[[ Data records, beginning ]]
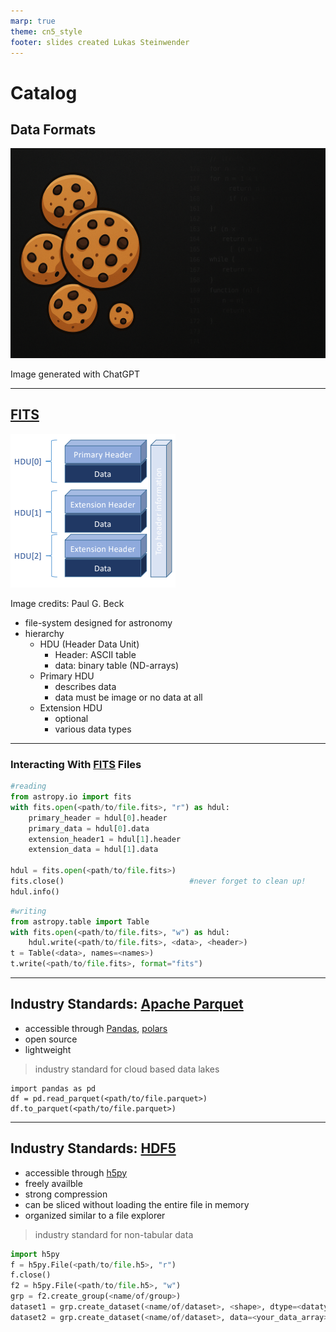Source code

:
 ```yaml
---
marp: true
theme: cn5_style
footer: slides created Lukas Steinwender
---
```


<!-- _class: titleslide -->
# Catalog
## Data Formats

![bg](../../gfx/TitlePage.png)
<div class="footnote">Image generated with ChatGPT</div>

---
## [FITS](https://docs.astropy.org/en/latest/io/fits/index.html)
<!-- FITS: Flexible Image Transfer Format -->

![bg 100% vertical right:30%](../../gfx/fits_sketch.png)
<div class="footnote">Image credits: Paul G. Beck</div>

* file-system designed for astronomy
* hierarchy
    * HDU (Header Data Unit)
        * Header: ASCII table
        * data: binary table (ND-arrays)
    * Primary HDU
        * describes data
        * data must be image or no data at all
    * Extension HDU
        * optional
        * various data types

---
### Interacting With [FITS](https://docs.astropy.org/en/latest/io/fits/index.html) Files
```python
#reading
from astropy.io import fits
with fits.open(<path/to/file.fits>, "r") as hdul:                                         
    primary_header = hdul[0].header
    primary_data = hdul[0].data
    extension_header1 = hdul[1].header
    extension_data = hdul[1].data

hdul = fits.open(<path/to/file.fits>)
fits.close()                            #never forget to clean up!
hdul.info()
```
```python
#writing
from astropy.table import Table
with fits.open(<path/to/file.fits>, "w") as hdul:
    hdul.write(<path/to/file.fits>, <data>, <header>)
t = Table(<data>, names=<names>)
t.write(<path/to/file.fits>, format="fits")
```
---
## Industry Standards: [Apache Parquet](https://parquet.apache.org/)
* accessible through [Pandas](https://pandas.pydata.org/docs/reference/api/pandas.read_parquet.html), [polars](https://docs.pola.rs/api/python/stable/reference/api/polars.read_parquet.html)
* open source
* lightweight

> industry standard for cloud based data lakes
```
import pandas as pd
df = pd.read_parquet(<path/to/file.parquet>)
df.to_parquet(<path/to/file.parquet>)
```
---

## Industry Standards: [HDF5](https://www.hdfgroup.org/solutions/hdf5/)
* accessible through [h5py](https://docs.h5py.org/)
* freely availble
* strong compression
* can be sliced without loading the entire file in memory
* organized similar to a file explorer

> industry standard for non-tabular data
```python
import h5py
f = h5py.File(<path/to/file.h5>, "r")                                       #reading
f.close()
f2 = h5py.File(<path/to/file.h5>, "w")                                      #creating file
grp = f2.create_group(<name/of/group>)                                      #creating a group
dataset1 = grp.create_dataset(<name/of/dataset>, <shape>, dtype=<datatype>) #add data
dataset2 = grp.create_dataset(<name/of/dataset>, data=<your_data_array>)    #add data
```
[[ Data records, end ]]
Exercise instructions: Make an exact copy of the data, leaving its pictures out.

Expected output:
Source code

:
 ```yaml
---
marp: true
theme: cn5_style
footer: slides created Lukas Steinwender
---
```


<!-- _class: titleslide -->
# Catalog
## Data Formats

![bg](../../gfx/TitlePage.png)
<div class="footnote">Image generated with ChatGPT</div>

---
## [FITS](https://docs.astropy.org/en/latest/io/fits/index.html)
<!-- FITS: Flexible Image Transfer Format -->

![bg 100% vertical right:30%](../../gfx/fits_sketch.png)
<div class="footnote">Image credits: Paul G. Beck</div>

* file-system designed for astronomy
* hierarchy
    * HDU (Header Data Unit)
        * Header: ASCII table
        * data: binary table (ND-arrays)
    * Primary HDU
        * describes data
        * data must be image or no data at all
    * Extension HDU
        * optional
        * various data types

---
### Interacting With [FITS](https://docs.astropy.org/en/latest/io/fits/index.html) Files
```python
#reading
from astropy.io import fits
with fits.open(<path/to/file.fits>, "r") as hdul:                                         
    primary_header = hdul[0].header
    primary_data = hdul[0].data
    extension_header1 = hdul[1].header
    extension_data = hdul[1].data

hdul = fits.open(<path/to/file.fits>)
fits.close()                            #never forget to clean up!
hdul.info()
```
```python
#writing
from astropy.table import Table
with fits.open(<path/to/file.fits>, "w") as hdul:
    hdul.write(<path/to/file.fits>, <data>, <header>)
t = Table(<data>, names=<names>)
t.write(<path/to/file.fits>, format="fits")
```
---
## Industry Standards: [Apache Parquet](https://parquet.apache.org/)
* accessible through [Pandas](https://pandas.pydata.org/docs/reference/api/pandas.read_parquet.html), [polars](https://docs.pola.rs/api/python/stable/reference/api/polars.read_parquet.html)
* open source
* lightweight

> industry standard for cloud based data lakes
```
import pandas as pd
df = pd.read_parquet(<path/to/file.parquet>)
df.to_parquet(<path/to/file.parquet>)
```
---

## Industry Standards: [HDF5](https://www.hdfgroup.org/solutions/hdf5/)
* accessible through [h5py](https://docs.h5py.org/)
* freely availble
* strong compression
* can be sliced without loading the entire file in memory
* organized similar to a file explorer

> industry standard for non-tabular data
```python
import h5py
f = h5py.File(<path/to/file.h5>, "r")                                       #reading
f.close()
f2 = h5py.File(<path/to/file.h5>, "w")                                      #creating file
grp = f2.create_group(<name/of/group>)                                      #creating a group
dataset1 = grp.create_dataset(<name/of/dataset>, <shape>, dtype=<datatype>) #add data
dataset2 = grp.create_dataset(<name/of/dataset>, data=<your_data_array>)    #add data
```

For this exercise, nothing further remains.